Material provided: Begin

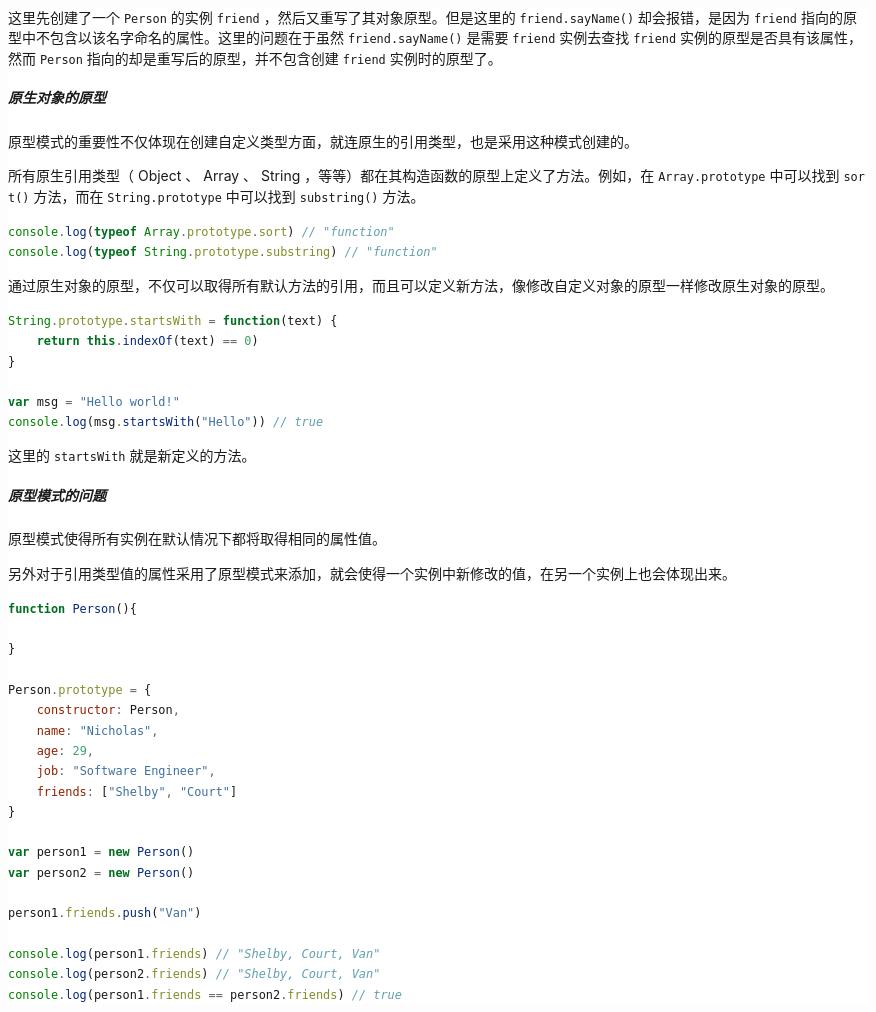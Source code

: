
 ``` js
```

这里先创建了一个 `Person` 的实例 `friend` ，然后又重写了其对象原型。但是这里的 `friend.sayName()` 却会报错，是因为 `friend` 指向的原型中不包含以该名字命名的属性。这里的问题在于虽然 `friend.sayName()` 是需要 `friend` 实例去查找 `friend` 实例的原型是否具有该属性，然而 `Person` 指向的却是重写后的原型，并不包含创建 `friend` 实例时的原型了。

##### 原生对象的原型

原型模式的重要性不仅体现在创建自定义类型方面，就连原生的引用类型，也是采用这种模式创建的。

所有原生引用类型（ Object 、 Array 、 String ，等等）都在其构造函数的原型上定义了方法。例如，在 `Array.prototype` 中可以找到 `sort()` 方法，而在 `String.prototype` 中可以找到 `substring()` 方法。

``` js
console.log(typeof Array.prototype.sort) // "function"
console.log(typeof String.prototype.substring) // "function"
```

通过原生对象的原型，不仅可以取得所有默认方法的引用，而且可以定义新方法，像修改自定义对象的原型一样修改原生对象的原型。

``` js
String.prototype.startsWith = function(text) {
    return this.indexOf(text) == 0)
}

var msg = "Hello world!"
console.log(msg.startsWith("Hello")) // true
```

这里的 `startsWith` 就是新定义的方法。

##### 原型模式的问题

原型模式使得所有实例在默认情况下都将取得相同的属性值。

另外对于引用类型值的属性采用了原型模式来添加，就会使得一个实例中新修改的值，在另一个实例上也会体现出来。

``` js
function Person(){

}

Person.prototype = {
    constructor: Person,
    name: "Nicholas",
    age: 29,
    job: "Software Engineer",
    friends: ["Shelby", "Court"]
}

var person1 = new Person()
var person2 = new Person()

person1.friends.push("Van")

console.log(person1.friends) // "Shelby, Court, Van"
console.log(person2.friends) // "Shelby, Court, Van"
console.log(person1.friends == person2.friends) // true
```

Material provided: End

Your instructions.
Whenever a line in the data holds "function", copy that line.

Answer to the exercise.
console.log(typeof Array.prototype.sort) // "function"
console.log(typeof String.prototype.substring) // "function"
String.prototype.startsWith = function(text) {
function Person(){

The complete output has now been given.